**Work instruction**:
Your answer is the lines below, exactly, from the one that contains "incorporated various frontend" through the one that contains "- **Typescript React:**", both included.
[Exercise inputs]
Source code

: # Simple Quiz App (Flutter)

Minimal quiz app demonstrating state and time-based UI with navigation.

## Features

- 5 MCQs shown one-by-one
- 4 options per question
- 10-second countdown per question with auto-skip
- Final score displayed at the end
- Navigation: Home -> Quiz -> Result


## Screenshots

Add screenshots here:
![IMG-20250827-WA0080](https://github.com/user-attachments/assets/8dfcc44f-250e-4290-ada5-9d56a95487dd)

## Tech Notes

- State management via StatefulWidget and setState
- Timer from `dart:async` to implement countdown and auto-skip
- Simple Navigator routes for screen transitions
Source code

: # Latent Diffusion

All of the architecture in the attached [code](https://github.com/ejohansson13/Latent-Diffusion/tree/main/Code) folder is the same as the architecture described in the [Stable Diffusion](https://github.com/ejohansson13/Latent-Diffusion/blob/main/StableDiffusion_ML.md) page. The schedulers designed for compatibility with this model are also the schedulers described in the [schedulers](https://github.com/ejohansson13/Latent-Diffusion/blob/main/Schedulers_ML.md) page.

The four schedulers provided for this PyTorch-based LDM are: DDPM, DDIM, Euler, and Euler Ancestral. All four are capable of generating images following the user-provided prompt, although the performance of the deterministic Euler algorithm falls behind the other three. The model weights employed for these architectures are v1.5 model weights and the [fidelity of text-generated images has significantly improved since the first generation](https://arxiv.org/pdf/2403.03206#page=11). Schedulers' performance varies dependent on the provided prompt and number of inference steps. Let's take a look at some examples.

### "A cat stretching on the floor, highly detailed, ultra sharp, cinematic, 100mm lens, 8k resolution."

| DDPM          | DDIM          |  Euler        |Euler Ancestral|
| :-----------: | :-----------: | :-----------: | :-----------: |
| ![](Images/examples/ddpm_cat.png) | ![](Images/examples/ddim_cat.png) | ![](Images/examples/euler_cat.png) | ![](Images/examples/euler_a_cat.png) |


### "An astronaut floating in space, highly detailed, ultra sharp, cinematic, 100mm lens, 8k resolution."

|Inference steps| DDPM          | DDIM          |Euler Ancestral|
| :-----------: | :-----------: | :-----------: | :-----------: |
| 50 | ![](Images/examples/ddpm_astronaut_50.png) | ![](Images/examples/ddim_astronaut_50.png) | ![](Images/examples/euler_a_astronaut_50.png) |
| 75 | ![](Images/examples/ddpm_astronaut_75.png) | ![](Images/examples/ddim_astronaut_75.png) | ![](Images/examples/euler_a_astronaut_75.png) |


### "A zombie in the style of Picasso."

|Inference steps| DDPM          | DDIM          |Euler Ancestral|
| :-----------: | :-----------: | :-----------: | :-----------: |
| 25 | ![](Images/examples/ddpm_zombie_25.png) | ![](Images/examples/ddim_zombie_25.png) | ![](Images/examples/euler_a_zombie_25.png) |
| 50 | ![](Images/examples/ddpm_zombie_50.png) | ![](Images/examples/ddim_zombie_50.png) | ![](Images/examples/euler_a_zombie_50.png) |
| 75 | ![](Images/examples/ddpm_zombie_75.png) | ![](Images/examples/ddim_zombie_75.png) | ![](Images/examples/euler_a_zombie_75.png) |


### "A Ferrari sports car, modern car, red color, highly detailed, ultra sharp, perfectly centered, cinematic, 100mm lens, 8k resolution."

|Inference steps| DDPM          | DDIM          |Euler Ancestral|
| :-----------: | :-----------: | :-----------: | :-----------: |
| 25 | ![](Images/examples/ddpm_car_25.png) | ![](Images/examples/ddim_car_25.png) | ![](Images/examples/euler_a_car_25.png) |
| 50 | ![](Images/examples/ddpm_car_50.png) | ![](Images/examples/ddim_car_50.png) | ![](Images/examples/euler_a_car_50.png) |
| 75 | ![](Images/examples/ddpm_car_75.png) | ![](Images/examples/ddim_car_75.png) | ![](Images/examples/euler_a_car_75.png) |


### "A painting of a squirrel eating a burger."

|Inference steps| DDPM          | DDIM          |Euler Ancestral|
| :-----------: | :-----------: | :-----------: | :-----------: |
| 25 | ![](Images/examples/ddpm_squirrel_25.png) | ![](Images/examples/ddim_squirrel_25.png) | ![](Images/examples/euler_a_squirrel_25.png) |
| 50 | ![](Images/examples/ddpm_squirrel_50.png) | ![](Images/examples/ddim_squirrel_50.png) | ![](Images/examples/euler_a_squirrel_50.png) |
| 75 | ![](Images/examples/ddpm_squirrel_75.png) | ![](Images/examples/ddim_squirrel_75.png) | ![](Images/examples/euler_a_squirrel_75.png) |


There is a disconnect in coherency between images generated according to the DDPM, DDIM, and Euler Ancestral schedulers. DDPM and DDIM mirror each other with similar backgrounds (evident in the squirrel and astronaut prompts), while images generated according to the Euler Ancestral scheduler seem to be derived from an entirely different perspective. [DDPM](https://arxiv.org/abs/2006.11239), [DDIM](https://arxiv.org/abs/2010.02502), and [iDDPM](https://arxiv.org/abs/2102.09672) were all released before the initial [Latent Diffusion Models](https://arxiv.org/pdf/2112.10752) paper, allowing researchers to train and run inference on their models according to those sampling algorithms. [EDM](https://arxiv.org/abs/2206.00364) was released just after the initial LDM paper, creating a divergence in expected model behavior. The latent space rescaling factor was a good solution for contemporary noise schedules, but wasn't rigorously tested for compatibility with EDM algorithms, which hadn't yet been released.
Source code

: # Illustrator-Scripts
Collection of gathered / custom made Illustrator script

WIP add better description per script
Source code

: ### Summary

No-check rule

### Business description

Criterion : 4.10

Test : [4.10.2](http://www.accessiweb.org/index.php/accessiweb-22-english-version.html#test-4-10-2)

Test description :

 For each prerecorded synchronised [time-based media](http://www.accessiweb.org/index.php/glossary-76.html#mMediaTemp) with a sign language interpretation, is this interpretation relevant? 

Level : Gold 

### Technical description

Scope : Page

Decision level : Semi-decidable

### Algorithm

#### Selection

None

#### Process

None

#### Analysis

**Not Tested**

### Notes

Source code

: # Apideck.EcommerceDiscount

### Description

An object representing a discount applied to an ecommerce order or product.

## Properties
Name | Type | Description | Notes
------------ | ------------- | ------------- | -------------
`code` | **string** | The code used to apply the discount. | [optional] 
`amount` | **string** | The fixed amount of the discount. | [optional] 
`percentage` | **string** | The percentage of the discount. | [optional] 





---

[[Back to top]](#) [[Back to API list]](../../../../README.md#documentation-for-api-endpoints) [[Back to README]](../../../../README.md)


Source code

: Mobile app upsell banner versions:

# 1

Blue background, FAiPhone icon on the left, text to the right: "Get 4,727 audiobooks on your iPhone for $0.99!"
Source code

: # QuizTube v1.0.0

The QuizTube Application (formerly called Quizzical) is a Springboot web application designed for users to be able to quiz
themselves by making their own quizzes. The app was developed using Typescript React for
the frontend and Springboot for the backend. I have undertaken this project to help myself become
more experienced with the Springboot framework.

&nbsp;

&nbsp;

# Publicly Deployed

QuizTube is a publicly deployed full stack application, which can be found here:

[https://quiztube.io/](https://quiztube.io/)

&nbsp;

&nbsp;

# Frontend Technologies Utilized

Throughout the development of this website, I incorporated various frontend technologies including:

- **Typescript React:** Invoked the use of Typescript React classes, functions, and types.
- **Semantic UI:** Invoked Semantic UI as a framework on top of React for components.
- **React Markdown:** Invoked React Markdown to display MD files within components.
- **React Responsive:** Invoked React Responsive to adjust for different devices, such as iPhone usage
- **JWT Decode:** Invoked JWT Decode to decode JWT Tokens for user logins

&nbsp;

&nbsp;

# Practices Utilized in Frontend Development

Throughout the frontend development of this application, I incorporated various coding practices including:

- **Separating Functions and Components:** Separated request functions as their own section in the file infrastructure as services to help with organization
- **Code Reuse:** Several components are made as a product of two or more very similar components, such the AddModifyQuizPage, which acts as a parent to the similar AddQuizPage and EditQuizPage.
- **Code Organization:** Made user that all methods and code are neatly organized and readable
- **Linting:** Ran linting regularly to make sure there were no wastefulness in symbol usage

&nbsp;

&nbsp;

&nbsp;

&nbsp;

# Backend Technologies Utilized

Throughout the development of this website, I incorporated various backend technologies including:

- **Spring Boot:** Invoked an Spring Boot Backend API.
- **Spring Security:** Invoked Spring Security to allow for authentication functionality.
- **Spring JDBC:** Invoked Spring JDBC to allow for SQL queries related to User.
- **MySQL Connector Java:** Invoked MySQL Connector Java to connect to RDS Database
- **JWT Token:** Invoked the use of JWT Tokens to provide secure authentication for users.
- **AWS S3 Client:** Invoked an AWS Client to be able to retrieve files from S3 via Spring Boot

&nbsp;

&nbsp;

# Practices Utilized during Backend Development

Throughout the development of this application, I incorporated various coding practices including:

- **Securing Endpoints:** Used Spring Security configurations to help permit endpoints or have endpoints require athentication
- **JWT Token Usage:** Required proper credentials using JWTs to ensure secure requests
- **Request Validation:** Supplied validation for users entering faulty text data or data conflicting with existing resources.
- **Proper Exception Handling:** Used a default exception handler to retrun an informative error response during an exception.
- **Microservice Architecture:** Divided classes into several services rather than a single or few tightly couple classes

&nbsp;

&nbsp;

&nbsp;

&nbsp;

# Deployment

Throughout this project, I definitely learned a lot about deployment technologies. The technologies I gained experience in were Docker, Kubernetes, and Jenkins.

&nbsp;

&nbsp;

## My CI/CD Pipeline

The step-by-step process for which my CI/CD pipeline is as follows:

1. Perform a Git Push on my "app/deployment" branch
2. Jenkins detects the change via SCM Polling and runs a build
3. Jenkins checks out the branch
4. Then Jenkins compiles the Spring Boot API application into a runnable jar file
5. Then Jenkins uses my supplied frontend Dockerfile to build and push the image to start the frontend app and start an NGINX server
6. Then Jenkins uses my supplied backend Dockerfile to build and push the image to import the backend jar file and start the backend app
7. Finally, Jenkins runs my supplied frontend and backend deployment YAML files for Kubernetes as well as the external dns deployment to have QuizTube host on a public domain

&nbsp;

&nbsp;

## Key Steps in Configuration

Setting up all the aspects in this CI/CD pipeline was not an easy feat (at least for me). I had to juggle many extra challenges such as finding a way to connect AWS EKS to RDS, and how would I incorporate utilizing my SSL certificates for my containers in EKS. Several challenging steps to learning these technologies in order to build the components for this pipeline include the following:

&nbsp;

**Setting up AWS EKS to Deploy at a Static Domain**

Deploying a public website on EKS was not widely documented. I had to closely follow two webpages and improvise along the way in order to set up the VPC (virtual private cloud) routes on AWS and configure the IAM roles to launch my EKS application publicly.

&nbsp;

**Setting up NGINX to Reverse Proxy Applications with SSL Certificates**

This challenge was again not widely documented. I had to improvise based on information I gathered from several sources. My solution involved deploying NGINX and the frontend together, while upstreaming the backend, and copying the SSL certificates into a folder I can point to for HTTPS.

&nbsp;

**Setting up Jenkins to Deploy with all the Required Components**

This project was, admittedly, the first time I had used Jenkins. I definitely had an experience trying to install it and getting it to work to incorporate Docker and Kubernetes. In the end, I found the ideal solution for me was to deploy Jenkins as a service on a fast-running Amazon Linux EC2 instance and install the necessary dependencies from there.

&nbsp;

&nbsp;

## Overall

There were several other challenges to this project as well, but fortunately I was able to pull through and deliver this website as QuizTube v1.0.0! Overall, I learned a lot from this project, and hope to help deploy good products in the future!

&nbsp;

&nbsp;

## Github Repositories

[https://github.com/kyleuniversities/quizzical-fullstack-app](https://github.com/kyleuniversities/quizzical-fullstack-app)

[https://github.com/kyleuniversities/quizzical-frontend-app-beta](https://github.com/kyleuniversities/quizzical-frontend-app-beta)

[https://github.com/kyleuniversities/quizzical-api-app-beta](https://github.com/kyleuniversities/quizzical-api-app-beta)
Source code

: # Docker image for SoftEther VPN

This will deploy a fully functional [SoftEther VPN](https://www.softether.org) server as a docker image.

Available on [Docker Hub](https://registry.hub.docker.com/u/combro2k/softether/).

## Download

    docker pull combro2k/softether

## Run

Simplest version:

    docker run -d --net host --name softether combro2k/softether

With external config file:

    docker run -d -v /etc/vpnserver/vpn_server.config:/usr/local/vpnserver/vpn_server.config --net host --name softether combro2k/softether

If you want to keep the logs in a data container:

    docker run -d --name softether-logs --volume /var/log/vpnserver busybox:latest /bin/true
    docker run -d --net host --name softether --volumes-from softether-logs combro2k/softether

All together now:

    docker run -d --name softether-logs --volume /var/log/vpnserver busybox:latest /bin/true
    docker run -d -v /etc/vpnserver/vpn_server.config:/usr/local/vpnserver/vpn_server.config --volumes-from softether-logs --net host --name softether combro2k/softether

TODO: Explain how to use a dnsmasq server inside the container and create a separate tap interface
[/Exercise inputs]
**Result below**:
Throughout the development of this website, I incorporated various frontend technologies including:

- **Typescript React:** Invoked the use of Typescript React classes, functions, and types.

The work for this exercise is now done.